Series of war board games

The Great War at Sea series of board wargames released by Avalanche Press features operational and tactical-level naval combat in the period of the early battleships and dreadnoughts (various titles cover from 1898 to 1930). Each game in the series comes with a common rule book and tactical map, as well as game-specific operational map, counters and scenarios.

There have been nine games in the series to date, and it was the basis for Avalanche's spin-off series the Second World War at Sea, as well as a proposed new series dealing with ironclads. It has proven very popular, with the third game being Avalanche's sixth best selling title. Also, two of the titles have received Origins Awards.

==Overview==
The focus of Great War at Sea series games features two levels of play: the "operational" game, where fleets move and conduct missions on a map of the area where the game takes place (this map uses "staggered squares"—technically a hex grid—presumably to save space as the squares are exactly the same size as the fleet counters, and only a few counters are on the board at a time); and the "tactical" game, where the individual ships maneuver and fire on a generic open sea tactical map.

Turns in the strategic segment are about 3 hours, and fleets are given missions when they set out. With many missions, the entire route and actions must be pre-plotted at the beginning, with some more flexible assignments (usually raiding or searching) only requiring two turns of planning. Each force is represented on the map with a single counter, so the composition is not known to the enemy. Raiding forces are not placed on the map until they do something (like attack merchant shipping), or is found by searching enemy forces. So, much of the game is spent with forces going about pre-determined missions while reaction forces attempt to find them and force them to battle, or to abort their mission.

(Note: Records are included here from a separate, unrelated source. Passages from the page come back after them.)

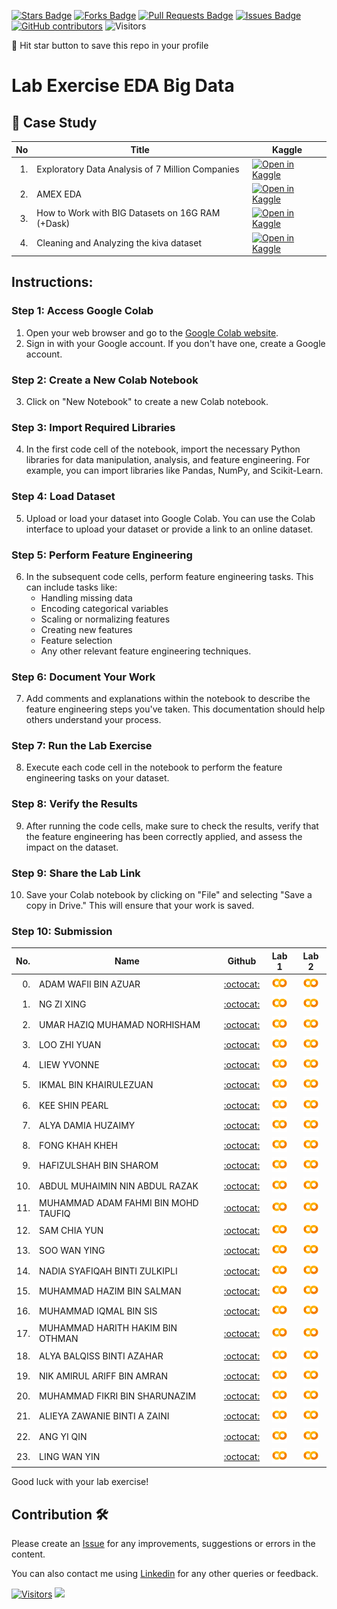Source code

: 
<a href="https://github.com/drshahizan/Python_EDA/stargazers"><img src="https://img.shields.io/github/stars/drshahizan/Python_EDA" alt="Stars Badge"/></a>
<a href="https://github.com/drshahizan/Python_EDA/network/members"><img src="https://img.shields.io/github/forks/drshahizan/Python_EDA" alt="Forks Badge"/></a>
<a href="https://github.com/drshahizan/Python_EDA/pulls"><img src="https://img.shields.io/github/issues-pr/drshahizan/Python_EDA" alt="Pull Requests Badge"/></a>
<a href="https://github.com/drshahizan/Python_EDA/issues"><img src="https://img.shields.io/github/issues/drshahizan/Python_EDA" alt="Issues Badge"/></a>
<a href="https://github.com/drshahizan/Python_EDA/graphs/contributors"><img alt="GitHub contributors" src="https://img.shields.io/github/contributors/drshahizan/Python_EDA?color=2b9348"></a>
![Visitors](https://api.visitorbadge.io/api/visitors?path=https%3A%2F%2Fgithub.com%2Fdrshahizan%2FPython_EDA&labelColor=%23d9e3f0&countColor=%23697689&style=flat)

🌟 Hit star button to save this repo in your profile

# Lab Exercise EDA Big Data

## 📖 Case Study
| No | Title   |  Kaggle |
| -----: | -----  | ------ | 
| 1. | Exploratory Data Analysis of 7 Million Companies |  [![Open in Kaggle](https://img.shields.io/static/v1?label=&message=Kaggle&labelColor=grey&color=blue&logo=kaggle)](https://www.kaggle.com/code/zelalemgetahun/eda-of-7-million-company-dataset) |
| 2. | AMEX EDA |  [![Open in Kaggle](https://img.shields.io/static/v1?label=&message=Kaggle&labelColor=grey&color=blue&logo=kaggle)](https://www.kaggle.com/code/ambrosm/amex-eda-which-makes-sense/notebook) |
| 3. | How to Work with BIG Datasets on 16G RAM (+Dask) |  [![Open in Kaggle](https://img.shields.io/static/v1?label=&message=Kaggle&labelColor=grey&color=blue&logo=kaggle)](https://www.kaggle.com/code/yuliagm/how-to-work-with-big-datasets-on-16g-ram-dask) |
| 4. | Cleaning and Analyzing the kiva dataset |  [![Open in Kaggle](https://img.shields.io/static/v1?label=&message=Kaggle&labelColor=grey&color=blue&logo=kaggle)](https://www.kaggle.com/code/omaymaali/cleaning-data-eda/notebook) |

## Instructions:

### Step 1: Access Google Colab

1. Open your web browser and go to the [Google Colab website](https://colab.research.google.com/).
2. Sign in with your Google account. If you don't have one, create a Google account.

### Step 2: Create a New Colab Notebook

3. Click on "New Notebook" to create a new Colab notebook.

### Step 3: Import Required Libraries

4. In the first code cell of the notebook, import the necessary Python libraries for data manipulation, analysis, and feature engineering. For example, you can import libraries like Pandas, NumPy, and Scikit-Learn.

### Step 4: Load Dataset

5. Upload or load your dataset into Google Colab. You can use the Colab interface to upload your dataset or provide a link to an online dataset.

### Step 5: Perform Feature Engineering

6. In the subsequent code cells, perform feature engineering tasks. This can include tasks like:
   - Handling missing data
   - Encoding categorical variables
   - Scaling or normalizing features
   - Creating new features
   - Feature selection
   - Any other relevant feature engineering techniques.

### Step 6: Document Your Work

7. Add comments and explanations within the notebook to describe the feature engineering steps you've taken. This documentation should help others understand your process.

### Step 7: Run the Lab Exercise

8. Execute each code cell in the notebook to perform the feature engineering tasks on your dataset.

### Step 8: Verify the Results

9. After running the code cells, make sure to check the results, verify that the feature engineering has been correctly applied, and assess the impact on the dataset.

### Step 9: Share the Lab Link

10. Save your Colab notebook by clicking on "File" and selecting "Save a copy in Drive." This will ensure that your work is saved.

### Step 10: Submission

| No.  | Name | Github |Lab 1 | Lab 2 |
| ---: | ----------------------------------------- | :----------------------: | :----------------------: | :----------------------: | 
| 0.   | ADAM WAFII BIN AZUAR                      |  [:octocat:](https://github.com/Jokeryde) |<a href=""><img src="../../../images/colab.png" width="24px" height="24px"></a> | <a href=""><img src="../../../images/colab.png" width="24px" height="24px"></a> | 
| 1.   | NG ZI XING                     |  [:octocat:](https://github.com/ngzxing) |<a href=""><img src="../../../images/colab.png" width="24px" height="24px"></a> | <a href=""><img src="../../../images/colab.png" width="24px" height="24px"></a> | 
| 2.   | UMAR HAZIQ MUHAMAD NORHISHAM                    |  [:octocat:](https://github.com/umarhaziq) |<a href=""><img src="../../../images/colab.png" width="24px" height="24px"></a> | <a href=""><img src="../../../images/colab.png" width="24px" height="24px"></a> | 
| 3.   | LOO ZHI YUAN                      |  [:octocat:](https://github.com/lzy0007) |<a href=""><img src="../../../images/colab.png" width="24px" height="24px"></a> | <a href=""><img src="../../../images/colab.png" width="24px" height="24px"></a> | 
| 4.   | LIEW YVONNE                      |  [:octocat:](https://github.com/Yvonneee24) | <a href=""><img src="../../../images/colab.png" width="24px" height="24px"></a> | <a href=""><img src="../../../images/colab.png" width="24px" height="24px"></a> | 
| 5.   | IKMAL BIN KHAIRULEZUAN                     |  [:octocat:]([https://github.com/Ikkha02]) |<a href=""><img src="../../../images/colab.png" width="24px" height="24px"></a> | <a href=""><img src="../../../images/colab.png" width="24px" height="24px"></a> | 
| 6.   | KEE SHIN PEARL                  |  [:octocat:](https://github.com/shinpearll) |<a href="https://colab.research.google.com/drive/1sMc2Ick3xNJ-yUBTE6kdD5FviU8e2X3I?usp=sharing"><img src="../../../images/colab.png" width="24px" height="24px"></a> | <a href="https://colab.research.google.com/drive/1sMc2Ick3xNJ-yUBTE6kdD5FviU8e2X3I?usp=sharing"><img src="../../../images/colab.png" width="24px" height="24px"></a> | 
| 7.   | ALYA DAMIA HUZAIMY                      |  [:octocat:](https://github.com/alydmia) | <a href="https://colab.research.google.com/drive/1sMc2Ick3xNJ-yUBTE6kdD5FviU8e2X3I?usp=sharing"><img src="../../../images/colab.png" width="24px" height="24px"></a> | <a href="https://colab.research.google.com/drive/1MvMWuQDs5WgaqsPShLiB1ORnUI11_umE?usp=sharing"><img src="../../../images/colab.png" width="24px" height="24px"></a> | 
| 8.   | FONG KHAH KHEH                      |  [:octocat:](https://github.com/khahkhehhh) | <a href=""><img src="../../../images/colab.png" width="24px" height="24px"></a> | <a href=""><img src="../../../images/colab.png" width="24px" height="24px"></a> | 
| 9.   | HAFIZULSHAH BIN SHAROM                      |  [:octocat:](https://github.com/Hafizulshah) | <a href=""><img src="../../../images/colab.png" width="24px" height="24px"></a> | <a href=""><img src="../../../images/colab.png" width="24px" height="24px"></a> | 
| 10.   | ABDUL MUHAIMIN NIN ABDUL RAZAK                      |  [:octocat:](https://github.com/Muhaimin005) | <a href=""><img src="../../../images/colab.png" width="24px" height="24px"></a> | <a href=""><img src="../../../images/colab.png" width="24px" height="24px"></a> |
| 11.   | MUHAMMAD ADAM FAHMI BIN MOHD TAUFIQ                      |  [:octocat:](https://github.com/Muhaimin005) | <a href=""><img src="../../../images/colab.png" width="24px" height="24px"></a> | <a href=""><img src="../../../images/colab.png" width="24px" height="24px"></a> | 
| 12.   | SAM CHIA YUN                   |  [:octocat:](https://github.com/ChiayunSam) | <a href=""><img src="../../../images/colab.png" width="24px" height="24px"></a> | <a href=""><img src="../../../images/colab.png" width="24px" height="24px"></a> | 
| 13.   | SOO WAN YING               |  [:octocat:](https://github.com/soowanying) | <a href=""><img src="../../../images/colab.png" width="24px" height="24px"></a> | <a href=""><img src="../../../images/colab.png" width="24px" height="24px"></a> | 
| 14.   | NADIA SYAFIQAH BINTI ZULKIPLI               |  [:octocat:](https://github.com/nadiamel) | <a href=""><img src="../../../images/colab.png" width="24px" height="24px"></a> | <a href=""><img src="../../../images/colab.png" width="24px" height="24px"></a> | 
| 15.   | MUHAMMAD HAZIM BIN SALMAN               |  [:octocat:](https://github.com/hazimSalman) | <a href=""><img src="../../../images/colab.png" width="24px" height="24px"></a> | <a href=""><img src="../../../images/colab.png" width="24px" height="24px"></a> | 
| 16.   | MUHAMMAD IQMAL BIN SIS              |  [:octocat:](https://github.com/Miqmal) | <a href="https://colab.research.google.com/drive/1gjzUlAixeuC_VU5lcFwmVJgwFPEhiOBD?usp=sharing"><img src="../../../images/colab.png" width="24px" height="24px"></a> | <a href="https://colab.research.google.com/drive/1xkwb5Hx-_wwsDlgvvlbkX_cUVeWYDktC?usp=sharing"><img src="../../../images/colab.png" width="24px" height="24px"></a> | 
| 17.   | MUHAMMAD HARITH HAKIM BIN OTHMAN             |  [:octocat:](https://github.com/harithothman) | <a href=""><img src="../../../images/colab.png" width="24px" height="24px"></a> | <a href=""><img src="../../../images/colab.png" width="24px" height="24px"></a> |
| 18.   | ALYA BALQISS BINTI AZAHAR             |  [:octocat:](https://github.com/aly4blqss) | <a href="https://colab.research.google.com/drive/1iMPZ539qax9ubI1TjxzVfj1tzMvqq9LZ?usp=sharing"><img src="../../../images/colab.png" width="24px" height="24px"></a> | <a href="https://colab.research.google.com/drive/1B4uIpsQ0gobywtC9x6IXieVC6VT5Gkz9?usp=sharing"><img src="../../../images/colab.png" width="24px" height="24px"></a> |
| 19.   | NIK AMIRUL ARIFF BIN AMRAN        |  [:octocat:](https://github.com/NikAmirulAriff) | <a href=""><img src="../../../images/colab.png" width="24px" height="24px"></a> | <a href=""><img src="../../../images/colab.png" width="24px" height="24px"></a> |
| 20.   | MUHAMMAD FIKRI BIN SHARUNAZIM        |  [:octocat:](https://github.com/fkrshrnzm) | <a href=""><img src="../../../images/colab.png" width="24px" height="24px"></a> | <a href=""><img src="../../../images/colab.png" width="24px" height="24px"></a> |
| 21.   | ALIEYA ZAWANIE BINTI A ZAINI       |  [:octocat:](https://github.com/fkrshrnzm) | <a href=""><img src="../../../images/colab.png" width="24px" height="24px"></a> | <a href=""><img src="../../../images/colab.png" width="24px" height="24px"></a> |
| 22.   | ANG YI QIN       |  [:octocat:](https://github.com/fkrshrnzm) | <a href=""><img src="../../../images/colab.png" width="24px" height="24px"></a> | <a href=""><img src="../../../images/colab.png" width="24px" height="24px"></a> |
| 23.   | LING WAN YIN      |  [:octocat:](https://github.com/WanYin0704) | <a href=""><img src="../../../images/colab.png" width="24px" height="24px"></a> | <a href=""><img src="../../../images/colab.png" width="24px" height="24px"></a> |


Good luck with your lab exercise!



## Contribution 🛠️
Please create an [Issue](https://github.com/drshahizan/Python_EDA/issues) for any improvements, suggestions or errors in the content.

You can also contact me using [Linkedin](https://www.linkedin.com/in/drshahizan/) for any other queries or feedback.

[![Visitors](https://api.visitorbadge.io/api/visitors?path=https%3A%2F%2Fgithub.com%2Fdrshahizan&labelColor=%23697689&countColor=%23555555&style=plastic)](https://visitorbadge.io/status?path=https%3A%2F%2Fgithub.com%2Fdrshahizan)
![](https://hit.yhype.me/github/profile?user_id=81284918)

Once two forces do find each other, combat is resolved by means of a light tactical system. Each ship bigger than a destroyer has its own counter, while destroyers and smaller vessels have counters that can represent one to three ships.

There is a certain amount of record-keeping in the system, with hits from combat being recorded against gunnery, hull or speed factors. Fuel is also tracked, with provisions for refueling in port as well as at sea. For combat, ships are primarily rated as having primary, secondary and tertiary gunnery factors, which have different ranges and ability to penetrate armor to do damage.

==Reception==
Great War at Sea: U.S. Navy Plan Orange won the Origins Awards for "Best Historical Board Game" of 1998.

In 2000, Great War at Sea: 1904-1905, The Russo-Japanese Naval War won the Origins Awards for Best Historical Board Game of 1999.